| Entries shown |

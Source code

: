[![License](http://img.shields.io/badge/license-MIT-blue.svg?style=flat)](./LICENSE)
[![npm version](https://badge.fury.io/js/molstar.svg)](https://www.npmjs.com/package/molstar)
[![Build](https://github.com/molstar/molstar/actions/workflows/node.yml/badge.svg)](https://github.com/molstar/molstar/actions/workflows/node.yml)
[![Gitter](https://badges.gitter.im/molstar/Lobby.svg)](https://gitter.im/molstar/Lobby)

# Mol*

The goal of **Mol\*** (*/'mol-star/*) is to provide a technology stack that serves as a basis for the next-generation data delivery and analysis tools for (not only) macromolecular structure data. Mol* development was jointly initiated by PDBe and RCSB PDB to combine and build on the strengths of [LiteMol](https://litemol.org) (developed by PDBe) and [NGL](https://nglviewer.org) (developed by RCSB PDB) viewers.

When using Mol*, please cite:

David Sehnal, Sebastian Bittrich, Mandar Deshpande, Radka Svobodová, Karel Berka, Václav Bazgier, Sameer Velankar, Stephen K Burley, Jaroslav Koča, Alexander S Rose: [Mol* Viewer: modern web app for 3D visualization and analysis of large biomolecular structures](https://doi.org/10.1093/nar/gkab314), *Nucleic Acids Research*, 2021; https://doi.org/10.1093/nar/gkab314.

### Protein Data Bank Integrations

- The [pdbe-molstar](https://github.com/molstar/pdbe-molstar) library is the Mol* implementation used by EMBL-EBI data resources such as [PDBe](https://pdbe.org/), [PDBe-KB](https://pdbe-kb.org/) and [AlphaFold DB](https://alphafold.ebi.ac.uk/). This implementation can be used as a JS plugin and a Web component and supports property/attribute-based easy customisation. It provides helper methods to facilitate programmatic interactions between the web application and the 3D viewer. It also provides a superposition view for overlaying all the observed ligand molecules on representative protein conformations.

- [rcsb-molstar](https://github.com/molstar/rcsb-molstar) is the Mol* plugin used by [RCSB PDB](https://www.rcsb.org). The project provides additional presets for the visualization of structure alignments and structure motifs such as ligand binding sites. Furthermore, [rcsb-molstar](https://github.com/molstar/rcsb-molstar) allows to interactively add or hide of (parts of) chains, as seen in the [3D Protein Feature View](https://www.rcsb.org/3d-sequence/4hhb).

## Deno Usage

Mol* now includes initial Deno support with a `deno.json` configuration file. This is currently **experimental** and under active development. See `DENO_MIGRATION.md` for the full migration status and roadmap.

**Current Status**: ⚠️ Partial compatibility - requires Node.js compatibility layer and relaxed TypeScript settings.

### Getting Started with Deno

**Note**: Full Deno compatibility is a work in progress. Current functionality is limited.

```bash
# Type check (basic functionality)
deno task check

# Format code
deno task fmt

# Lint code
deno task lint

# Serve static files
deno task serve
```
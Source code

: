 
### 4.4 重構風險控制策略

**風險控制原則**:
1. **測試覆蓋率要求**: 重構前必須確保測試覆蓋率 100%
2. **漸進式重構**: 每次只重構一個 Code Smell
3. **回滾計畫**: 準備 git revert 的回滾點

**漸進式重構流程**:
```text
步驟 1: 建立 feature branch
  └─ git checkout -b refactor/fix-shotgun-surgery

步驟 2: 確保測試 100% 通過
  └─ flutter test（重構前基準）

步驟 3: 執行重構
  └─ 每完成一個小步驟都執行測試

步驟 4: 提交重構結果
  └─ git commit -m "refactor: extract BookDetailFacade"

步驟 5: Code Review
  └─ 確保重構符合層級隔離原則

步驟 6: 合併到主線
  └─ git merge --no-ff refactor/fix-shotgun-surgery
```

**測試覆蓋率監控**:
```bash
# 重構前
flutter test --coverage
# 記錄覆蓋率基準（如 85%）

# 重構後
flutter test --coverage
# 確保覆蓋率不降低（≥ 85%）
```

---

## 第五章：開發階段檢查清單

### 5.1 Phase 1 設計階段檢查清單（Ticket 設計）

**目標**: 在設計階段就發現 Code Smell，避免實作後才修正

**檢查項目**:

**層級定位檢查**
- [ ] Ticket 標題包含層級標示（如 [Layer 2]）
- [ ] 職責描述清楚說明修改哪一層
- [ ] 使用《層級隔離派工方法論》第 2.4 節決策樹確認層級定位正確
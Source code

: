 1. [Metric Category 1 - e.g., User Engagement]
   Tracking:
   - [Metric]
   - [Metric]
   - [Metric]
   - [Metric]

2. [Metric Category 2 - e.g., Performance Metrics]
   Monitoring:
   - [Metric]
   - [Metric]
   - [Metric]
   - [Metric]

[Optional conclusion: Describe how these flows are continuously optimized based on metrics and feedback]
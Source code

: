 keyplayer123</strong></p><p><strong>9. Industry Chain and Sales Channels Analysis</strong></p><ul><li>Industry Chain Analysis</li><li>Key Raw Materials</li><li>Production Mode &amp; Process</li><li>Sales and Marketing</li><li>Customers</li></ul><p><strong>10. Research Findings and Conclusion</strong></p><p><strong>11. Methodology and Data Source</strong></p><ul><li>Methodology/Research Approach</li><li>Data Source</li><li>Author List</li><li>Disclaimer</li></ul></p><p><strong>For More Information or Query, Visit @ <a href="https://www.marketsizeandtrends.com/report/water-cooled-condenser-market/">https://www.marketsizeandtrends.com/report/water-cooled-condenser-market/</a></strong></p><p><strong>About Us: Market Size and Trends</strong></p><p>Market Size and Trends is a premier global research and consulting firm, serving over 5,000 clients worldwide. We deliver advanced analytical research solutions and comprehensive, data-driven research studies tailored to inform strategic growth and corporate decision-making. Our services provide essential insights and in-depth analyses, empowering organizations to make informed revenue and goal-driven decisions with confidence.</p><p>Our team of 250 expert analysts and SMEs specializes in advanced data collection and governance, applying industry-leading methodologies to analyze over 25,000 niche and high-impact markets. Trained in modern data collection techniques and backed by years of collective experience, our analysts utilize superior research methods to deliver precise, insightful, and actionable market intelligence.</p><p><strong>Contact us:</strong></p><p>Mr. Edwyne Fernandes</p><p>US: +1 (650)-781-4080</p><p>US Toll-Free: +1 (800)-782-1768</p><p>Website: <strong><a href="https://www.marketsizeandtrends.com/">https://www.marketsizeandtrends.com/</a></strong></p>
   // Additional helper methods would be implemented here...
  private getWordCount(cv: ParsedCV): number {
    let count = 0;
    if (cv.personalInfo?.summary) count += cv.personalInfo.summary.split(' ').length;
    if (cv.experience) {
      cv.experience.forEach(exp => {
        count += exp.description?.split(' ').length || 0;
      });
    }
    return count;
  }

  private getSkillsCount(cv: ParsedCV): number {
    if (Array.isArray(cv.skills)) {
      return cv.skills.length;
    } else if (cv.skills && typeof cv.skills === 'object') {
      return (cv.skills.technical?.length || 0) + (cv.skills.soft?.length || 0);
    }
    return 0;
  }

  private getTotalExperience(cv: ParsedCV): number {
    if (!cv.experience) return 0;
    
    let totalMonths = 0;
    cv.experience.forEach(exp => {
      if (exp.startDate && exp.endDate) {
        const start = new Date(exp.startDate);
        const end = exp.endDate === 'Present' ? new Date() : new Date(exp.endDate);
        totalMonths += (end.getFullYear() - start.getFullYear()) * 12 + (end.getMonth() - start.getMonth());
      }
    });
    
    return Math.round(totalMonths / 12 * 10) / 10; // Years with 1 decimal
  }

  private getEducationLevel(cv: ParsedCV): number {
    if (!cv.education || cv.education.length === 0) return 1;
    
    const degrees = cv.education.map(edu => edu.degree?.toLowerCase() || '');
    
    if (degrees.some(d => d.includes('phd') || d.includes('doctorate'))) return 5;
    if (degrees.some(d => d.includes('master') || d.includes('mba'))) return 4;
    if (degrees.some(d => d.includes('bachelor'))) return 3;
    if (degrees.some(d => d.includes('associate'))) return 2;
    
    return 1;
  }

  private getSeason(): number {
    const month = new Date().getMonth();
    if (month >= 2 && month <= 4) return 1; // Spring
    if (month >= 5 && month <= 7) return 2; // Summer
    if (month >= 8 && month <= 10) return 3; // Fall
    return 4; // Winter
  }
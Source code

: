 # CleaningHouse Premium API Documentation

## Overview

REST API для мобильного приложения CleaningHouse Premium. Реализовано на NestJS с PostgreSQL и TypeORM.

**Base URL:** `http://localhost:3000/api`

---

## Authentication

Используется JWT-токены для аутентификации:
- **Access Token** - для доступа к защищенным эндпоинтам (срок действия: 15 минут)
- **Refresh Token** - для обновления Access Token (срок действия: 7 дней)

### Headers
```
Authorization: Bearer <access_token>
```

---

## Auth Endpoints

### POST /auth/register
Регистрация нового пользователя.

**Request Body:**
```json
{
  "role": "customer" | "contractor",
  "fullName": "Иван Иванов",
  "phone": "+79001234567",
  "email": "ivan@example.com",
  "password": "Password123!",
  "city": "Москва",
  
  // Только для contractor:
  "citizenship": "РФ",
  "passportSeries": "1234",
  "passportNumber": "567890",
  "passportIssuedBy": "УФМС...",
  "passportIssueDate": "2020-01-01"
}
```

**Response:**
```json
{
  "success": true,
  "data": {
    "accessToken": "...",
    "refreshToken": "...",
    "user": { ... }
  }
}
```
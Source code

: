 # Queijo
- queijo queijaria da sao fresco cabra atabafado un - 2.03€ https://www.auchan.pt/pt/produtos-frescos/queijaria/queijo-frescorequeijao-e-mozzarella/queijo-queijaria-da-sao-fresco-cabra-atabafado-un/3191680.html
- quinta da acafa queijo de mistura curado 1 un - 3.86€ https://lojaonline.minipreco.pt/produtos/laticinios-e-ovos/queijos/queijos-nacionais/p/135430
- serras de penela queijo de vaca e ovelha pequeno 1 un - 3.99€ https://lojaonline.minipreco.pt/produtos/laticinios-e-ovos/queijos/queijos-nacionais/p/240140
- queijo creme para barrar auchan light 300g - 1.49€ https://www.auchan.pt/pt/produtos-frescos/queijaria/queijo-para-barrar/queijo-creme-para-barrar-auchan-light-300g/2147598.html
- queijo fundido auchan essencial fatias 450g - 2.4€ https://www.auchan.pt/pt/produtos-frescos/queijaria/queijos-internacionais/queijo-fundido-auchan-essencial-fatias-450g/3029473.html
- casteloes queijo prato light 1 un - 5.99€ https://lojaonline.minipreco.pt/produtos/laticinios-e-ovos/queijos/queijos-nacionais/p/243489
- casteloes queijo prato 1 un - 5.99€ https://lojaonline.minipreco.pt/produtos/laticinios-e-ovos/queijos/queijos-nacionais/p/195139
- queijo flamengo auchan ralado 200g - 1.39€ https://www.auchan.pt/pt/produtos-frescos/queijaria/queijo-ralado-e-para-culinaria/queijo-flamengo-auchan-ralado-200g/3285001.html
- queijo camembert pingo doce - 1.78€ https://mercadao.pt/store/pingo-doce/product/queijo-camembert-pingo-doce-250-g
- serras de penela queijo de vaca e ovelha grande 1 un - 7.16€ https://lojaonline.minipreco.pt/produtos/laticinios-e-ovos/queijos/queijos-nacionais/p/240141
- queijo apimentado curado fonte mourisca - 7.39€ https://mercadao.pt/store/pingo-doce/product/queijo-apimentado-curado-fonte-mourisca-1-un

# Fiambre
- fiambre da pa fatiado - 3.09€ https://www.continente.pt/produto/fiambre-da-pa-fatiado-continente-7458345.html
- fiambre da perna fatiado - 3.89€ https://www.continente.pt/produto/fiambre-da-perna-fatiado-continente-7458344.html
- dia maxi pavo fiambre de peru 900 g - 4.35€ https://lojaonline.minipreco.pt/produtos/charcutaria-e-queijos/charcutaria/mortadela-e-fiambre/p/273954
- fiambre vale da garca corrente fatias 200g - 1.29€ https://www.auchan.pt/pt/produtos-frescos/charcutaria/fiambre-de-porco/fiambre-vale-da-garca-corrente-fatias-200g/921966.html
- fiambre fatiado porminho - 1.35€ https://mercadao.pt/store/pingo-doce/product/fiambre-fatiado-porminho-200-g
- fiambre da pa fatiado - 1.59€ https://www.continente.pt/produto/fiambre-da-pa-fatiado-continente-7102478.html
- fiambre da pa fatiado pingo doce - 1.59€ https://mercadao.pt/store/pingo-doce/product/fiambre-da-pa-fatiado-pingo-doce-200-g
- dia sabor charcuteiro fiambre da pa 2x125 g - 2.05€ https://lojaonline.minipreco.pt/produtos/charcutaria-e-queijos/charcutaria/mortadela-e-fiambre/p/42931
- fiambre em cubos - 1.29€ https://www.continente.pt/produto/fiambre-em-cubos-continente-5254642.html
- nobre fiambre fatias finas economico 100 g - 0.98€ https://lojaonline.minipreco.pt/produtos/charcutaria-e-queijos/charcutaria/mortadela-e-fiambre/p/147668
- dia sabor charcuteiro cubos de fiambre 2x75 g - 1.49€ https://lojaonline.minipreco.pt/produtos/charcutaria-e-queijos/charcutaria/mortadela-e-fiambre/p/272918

| Action item |
Go line by line through the data, copying each one that contains the word "Smell".

| Answer section |
2. **漸進式重構**: 每次只重構一個 Code Smell
**目標**: 在設計階段就發現 Code Smell，避免實作後才修正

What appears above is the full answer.